El autor insiste en la xenofobia que se desarrolla en este período: “ellos” - los que “no somos nosotros”, los extraños - son los culpables de problemas e incertidumbres por su mera condición de extraños. En relación a esta creciente xenofobia también vemos el retorno de fundamentalismos, que si bien están estrechamente ligados, pues promueven el rechazo al extranjero y la idea de que cada cual debe vivir en su ​ nación tienen diferencias significativas. El fundamentalismo se basa en una tesis reaccionaria, donde la lengua o la etnicidad no son bases primordiales, más bien se trata de conseguir establecer unos principios ideales considerados universales y por lo tanto de posible establecimiento en todas las naciones. Dicha tesis es concreta y se halla en el texto religioso propio de cada uno, enfrente a la vaguedad y “versatilidad” del nacionalismo.
Si seguimos encontrando movimientos nacionalistas con fuerza es debido a que la formación de los estados posterior a la Segunda Guerra Mundial no responde, como se tiende a creer, al principio de nacionalidad wilsoniano, sino a un criterio de tres fuerzas: - La descolonización: se independizan territorios organizados por el colonialismo, de modo que no parten de anteriores comunidades existentes. Así, los integrantes de estos nuevos supuestos “estados-nación” se sienten mayoritariamente más pertenecientes a una minoría étnica o cultural anterior que a dicha ​ nación​ . Fruto de esta falta de sentimiento de pertenencia a la comunidad, en contados casos se dan movimientos que culminan en la división de territorios siguiendo, ahora sí, criterios nacionalistas (como la división del subcontinente indio).
- La revolución: dado que responde a un interés superior, la creación del estado socialista, no podemos considerar esta fuerza como nacionalista, ya que ese tema queda relegado.
- La intervención de potencias exteriores.
La gran evolución que se ha llevado a cabo en las áreas de la tecnología y la comunicación conducen a la globalización de la economía, de modo que la economía nacional - una de las principales funciones de la nación - es sustituida por una economía mundial.
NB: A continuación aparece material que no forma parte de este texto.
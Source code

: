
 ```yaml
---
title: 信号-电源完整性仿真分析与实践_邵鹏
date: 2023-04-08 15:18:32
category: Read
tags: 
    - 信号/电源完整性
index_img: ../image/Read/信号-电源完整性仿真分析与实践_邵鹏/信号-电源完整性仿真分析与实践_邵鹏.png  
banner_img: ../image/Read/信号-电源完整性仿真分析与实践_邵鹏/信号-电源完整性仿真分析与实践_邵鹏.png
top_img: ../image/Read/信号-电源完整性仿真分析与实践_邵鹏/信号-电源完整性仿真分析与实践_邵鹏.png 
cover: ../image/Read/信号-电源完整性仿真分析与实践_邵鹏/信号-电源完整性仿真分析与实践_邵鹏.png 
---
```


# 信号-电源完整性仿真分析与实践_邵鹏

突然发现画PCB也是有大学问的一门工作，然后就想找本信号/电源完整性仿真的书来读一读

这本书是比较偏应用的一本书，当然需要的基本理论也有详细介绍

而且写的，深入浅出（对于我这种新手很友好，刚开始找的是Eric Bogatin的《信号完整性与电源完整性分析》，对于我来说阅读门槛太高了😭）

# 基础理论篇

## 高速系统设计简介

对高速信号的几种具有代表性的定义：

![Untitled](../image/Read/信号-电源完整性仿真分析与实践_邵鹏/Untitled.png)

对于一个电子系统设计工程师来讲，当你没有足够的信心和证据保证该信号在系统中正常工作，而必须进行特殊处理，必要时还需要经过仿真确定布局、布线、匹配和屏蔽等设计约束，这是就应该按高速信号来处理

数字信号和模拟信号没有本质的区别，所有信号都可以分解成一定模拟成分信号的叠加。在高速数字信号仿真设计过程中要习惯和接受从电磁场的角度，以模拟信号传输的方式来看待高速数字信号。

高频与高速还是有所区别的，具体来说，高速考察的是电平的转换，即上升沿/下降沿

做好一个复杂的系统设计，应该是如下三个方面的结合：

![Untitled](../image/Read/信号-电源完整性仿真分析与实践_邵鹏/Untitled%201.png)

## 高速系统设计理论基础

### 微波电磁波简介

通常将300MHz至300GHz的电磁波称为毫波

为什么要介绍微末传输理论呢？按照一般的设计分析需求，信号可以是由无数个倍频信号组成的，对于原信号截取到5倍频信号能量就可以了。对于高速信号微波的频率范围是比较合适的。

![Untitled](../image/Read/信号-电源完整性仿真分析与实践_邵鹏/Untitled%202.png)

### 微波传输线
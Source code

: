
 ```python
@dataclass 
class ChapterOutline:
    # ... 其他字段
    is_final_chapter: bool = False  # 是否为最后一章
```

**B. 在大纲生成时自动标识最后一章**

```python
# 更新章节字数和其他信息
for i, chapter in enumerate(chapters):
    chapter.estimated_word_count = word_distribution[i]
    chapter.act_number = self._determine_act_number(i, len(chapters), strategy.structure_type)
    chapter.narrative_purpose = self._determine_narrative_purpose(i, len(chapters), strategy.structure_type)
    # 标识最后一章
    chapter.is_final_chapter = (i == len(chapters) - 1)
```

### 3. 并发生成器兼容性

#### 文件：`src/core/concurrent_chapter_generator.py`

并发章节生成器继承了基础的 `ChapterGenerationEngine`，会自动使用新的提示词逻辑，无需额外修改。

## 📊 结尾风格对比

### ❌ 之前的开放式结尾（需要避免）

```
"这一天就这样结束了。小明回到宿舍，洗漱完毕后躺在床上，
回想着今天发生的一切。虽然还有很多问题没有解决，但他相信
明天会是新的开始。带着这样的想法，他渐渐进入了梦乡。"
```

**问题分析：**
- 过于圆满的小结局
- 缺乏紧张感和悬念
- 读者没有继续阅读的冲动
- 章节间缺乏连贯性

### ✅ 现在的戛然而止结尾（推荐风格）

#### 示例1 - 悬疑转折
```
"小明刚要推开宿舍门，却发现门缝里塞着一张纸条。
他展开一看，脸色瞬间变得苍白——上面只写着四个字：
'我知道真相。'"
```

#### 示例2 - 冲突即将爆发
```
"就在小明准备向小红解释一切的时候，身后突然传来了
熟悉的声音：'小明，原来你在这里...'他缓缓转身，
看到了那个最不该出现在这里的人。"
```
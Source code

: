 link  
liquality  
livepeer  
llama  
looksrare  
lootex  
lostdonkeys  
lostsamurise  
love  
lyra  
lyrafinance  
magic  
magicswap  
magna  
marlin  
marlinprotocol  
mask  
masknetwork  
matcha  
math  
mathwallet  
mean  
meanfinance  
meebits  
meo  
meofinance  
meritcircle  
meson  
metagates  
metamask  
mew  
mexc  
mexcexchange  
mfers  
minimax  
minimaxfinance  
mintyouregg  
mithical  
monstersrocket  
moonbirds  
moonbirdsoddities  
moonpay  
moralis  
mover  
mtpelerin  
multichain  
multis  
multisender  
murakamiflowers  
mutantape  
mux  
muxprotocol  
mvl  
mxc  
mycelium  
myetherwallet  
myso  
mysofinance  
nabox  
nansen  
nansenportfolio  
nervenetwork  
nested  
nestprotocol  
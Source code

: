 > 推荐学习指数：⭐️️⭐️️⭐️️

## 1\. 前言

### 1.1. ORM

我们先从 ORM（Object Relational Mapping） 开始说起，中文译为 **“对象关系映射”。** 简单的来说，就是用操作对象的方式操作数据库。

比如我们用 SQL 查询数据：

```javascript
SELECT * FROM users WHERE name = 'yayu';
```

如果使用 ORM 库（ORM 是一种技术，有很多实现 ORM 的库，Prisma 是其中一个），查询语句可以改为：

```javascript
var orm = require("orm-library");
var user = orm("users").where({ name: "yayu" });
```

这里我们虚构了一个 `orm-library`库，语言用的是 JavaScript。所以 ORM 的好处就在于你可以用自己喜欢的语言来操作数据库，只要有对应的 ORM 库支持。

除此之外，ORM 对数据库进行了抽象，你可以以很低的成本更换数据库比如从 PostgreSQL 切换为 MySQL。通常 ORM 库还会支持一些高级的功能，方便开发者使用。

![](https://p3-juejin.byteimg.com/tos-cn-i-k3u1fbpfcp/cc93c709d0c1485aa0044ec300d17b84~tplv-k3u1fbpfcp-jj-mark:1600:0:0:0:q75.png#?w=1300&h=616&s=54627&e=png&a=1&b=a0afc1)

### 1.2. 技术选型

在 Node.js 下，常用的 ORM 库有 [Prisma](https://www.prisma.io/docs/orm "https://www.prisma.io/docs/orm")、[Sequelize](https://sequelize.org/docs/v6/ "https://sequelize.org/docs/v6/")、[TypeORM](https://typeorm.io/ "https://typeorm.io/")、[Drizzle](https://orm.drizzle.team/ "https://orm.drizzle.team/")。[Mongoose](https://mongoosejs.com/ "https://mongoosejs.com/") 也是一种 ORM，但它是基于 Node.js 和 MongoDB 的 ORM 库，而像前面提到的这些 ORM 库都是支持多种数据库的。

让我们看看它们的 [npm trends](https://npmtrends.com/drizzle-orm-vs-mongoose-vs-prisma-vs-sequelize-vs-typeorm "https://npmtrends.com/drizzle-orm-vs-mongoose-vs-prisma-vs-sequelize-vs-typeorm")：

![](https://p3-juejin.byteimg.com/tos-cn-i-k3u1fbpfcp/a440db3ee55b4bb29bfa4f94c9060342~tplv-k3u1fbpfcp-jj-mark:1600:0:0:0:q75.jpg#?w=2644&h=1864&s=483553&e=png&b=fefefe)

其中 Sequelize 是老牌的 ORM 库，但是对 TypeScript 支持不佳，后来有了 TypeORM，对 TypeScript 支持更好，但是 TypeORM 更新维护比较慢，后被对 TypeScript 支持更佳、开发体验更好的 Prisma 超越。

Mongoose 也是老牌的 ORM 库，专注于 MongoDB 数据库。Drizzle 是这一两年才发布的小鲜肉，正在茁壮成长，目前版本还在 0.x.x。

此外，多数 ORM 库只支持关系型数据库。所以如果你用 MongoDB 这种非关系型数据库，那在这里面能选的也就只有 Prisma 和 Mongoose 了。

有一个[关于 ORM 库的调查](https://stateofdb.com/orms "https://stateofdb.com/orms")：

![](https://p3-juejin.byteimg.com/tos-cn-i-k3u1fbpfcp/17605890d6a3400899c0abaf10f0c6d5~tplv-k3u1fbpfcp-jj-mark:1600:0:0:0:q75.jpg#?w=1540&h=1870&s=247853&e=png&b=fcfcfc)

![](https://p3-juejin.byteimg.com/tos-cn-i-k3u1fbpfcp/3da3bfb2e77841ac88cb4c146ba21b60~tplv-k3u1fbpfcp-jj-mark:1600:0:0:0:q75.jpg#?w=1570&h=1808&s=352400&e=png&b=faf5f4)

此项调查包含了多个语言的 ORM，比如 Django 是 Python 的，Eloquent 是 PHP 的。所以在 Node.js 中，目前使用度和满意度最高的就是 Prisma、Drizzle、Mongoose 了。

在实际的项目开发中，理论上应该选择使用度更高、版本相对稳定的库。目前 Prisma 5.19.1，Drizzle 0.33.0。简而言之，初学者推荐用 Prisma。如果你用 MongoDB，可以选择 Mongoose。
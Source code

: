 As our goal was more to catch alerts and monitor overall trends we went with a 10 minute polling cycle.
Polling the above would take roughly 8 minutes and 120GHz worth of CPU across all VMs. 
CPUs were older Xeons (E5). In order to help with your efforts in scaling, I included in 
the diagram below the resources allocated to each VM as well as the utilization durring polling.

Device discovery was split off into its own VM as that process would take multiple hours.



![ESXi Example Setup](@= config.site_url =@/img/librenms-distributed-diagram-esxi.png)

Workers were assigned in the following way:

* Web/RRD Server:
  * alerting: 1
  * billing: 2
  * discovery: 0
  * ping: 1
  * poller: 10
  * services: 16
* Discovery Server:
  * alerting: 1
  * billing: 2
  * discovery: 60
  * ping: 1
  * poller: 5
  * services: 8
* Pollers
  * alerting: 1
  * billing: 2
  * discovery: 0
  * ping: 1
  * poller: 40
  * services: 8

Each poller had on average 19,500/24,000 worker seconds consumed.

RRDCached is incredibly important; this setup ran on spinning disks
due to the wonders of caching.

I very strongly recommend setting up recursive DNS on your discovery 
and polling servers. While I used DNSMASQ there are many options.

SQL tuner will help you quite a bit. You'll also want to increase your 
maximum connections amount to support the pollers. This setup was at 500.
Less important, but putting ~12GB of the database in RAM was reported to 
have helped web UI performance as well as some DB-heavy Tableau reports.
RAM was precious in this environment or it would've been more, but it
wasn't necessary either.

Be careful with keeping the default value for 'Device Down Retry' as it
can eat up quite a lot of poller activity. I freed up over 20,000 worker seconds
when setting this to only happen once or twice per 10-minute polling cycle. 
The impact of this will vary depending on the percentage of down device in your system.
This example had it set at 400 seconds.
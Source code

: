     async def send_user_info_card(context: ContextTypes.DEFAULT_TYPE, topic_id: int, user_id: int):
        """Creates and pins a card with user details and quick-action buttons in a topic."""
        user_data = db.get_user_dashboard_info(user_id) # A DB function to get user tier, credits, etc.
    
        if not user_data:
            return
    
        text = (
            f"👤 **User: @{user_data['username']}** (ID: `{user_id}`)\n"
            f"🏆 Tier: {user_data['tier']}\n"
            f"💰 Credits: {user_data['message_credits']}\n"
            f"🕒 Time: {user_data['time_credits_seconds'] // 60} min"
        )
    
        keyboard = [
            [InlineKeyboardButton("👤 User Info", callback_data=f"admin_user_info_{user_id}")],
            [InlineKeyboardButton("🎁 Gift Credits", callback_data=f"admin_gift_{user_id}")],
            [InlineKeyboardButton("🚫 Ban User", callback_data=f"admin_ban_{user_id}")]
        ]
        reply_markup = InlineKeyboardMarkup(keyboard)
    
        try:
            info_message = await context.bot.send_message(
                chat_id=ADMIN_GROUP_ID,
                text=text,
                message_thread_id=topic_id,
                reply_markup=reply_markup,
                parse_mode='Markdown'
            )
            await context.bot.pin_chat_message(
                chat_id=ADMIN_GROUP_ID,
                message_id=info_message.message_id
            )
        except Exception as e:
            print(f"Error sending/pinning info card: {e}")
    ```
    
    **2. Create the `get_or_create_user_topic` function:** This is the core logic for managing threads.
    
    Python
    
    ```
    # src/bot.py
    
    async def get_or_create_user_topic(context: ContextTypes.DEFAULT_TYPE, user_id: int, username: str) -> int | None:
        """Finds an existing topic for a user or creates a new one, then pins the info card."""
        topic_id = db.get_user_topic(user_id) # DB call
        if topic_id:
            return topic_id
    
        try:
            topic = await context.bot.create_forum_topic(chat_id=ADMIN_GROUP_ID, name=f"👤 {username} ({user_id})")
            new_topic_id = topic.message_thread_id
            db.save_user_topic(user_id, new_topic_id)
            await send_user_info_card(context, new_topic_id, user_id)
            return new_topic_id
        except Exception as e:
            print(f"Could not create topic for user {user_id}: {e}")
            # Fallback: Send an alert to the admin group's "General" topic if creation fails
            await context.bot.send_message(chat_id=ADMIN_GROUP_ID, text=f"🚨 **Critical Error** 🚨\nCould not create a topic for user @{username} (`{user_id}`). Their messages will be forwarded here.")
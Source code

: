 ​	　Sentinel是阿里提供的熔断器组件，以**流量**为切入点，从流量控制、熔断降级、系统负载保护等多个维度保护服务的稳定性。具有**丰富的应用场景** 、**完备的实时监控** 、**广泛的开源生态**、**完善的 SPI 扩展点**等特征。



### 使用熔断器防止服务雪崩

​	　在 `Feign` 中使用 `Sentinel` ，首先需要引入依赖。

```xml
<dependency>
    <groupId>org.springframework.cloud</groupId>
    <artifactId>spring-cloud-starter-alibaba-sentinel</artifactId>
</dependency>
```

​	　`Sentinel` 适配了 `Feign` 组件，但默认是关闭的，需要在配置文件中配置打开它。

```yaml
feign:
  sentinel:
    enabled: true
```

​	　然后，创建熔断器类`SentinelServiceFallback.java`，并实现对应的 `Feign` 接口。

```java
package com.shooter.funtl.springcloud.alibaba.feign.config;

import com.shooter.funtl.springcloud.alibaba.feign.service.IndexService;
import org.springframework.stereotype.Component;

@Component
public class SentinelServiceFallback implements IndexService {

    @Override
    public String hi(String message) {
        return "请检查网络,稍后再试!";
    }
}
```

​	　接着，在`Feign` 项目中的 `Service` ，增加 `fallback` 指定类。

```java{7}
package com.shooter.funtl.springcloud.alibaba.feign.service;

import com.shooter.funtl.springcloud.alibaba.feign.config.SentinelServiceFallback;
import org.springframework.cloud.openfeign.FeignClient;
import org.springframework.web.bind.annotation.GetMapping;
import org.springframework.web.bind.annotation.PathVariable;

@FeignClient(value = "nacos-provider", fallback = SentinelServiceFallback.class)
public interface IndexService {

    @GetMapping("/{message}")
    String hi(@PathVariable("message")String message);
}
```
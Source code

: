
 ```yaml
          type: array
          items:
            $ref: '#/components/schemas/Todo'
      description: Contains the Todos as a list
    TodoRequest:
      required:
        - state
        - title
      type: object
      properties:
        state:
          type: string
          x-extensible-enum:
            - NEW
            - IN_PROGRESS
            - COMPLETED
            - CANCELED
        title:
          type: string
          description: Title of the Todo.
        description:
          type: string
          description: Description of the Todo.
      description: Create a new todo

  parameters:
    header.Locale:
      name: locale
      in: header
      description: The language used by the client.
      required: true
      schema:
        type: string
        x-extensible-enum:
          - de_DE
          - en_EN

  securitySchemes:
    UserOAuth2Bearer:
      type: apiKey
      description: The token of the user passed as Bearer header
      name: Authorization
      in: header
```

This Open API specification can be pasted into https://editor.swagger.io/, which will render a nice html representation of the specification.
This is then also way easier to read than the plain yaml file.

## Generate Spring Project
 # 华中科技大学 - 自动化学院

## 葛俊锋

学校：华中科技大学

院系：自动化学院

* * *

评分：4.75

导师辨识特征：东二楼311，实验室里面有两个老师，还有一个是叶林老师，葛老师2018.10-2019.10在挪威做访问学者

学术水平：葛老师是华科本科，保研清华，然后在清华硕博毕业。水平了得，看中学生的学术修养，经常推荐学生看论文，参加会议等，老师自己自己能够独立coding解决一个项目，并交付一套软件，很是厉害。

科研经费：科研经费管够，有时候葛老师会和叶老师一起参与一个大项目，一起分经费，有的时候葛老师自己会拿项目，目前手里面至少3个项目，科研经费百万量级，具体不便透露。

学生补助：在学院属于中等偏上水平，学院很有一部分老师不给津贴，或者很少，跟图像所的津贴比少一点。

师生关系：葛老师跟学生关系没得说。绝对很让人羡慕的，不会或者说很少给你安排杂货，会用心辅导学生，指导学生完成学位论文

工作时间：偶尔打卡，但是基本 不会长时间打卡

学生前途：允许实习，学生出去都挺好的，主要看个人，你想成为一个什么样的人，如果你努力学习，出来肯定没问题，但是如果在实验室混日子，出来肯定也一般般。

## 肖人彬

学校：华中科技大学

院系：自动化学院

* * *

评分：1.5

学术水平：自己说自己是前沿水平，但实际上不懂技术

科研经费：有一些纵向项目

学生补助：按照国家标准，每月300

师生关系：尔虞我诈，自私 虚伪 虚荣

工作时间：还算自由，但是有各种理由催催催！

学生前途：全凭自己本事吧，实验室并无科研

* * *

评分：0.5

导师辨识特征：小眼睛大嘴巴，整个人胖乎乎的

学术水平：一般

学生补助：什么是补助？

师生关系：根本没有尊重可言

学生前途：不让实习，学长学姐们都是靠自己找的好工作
De todos modos, las primeras, aunque relegadas, siguen existiendo y se entrelazan entre ellas y con la mundial.
En un plano político ocurre algo semejante a la economía mundial, y es la creación de un sistema internacional en que se integran todos los “estados nación”.
Hobsbawm concluye su obra considerando, como ya apuntaba al inicio del último capítulo, que los conceptos de nación y nacionalismo han experimentado una gran pérdida de peso político, de modo que, a su entender, están condenados a la desaparición.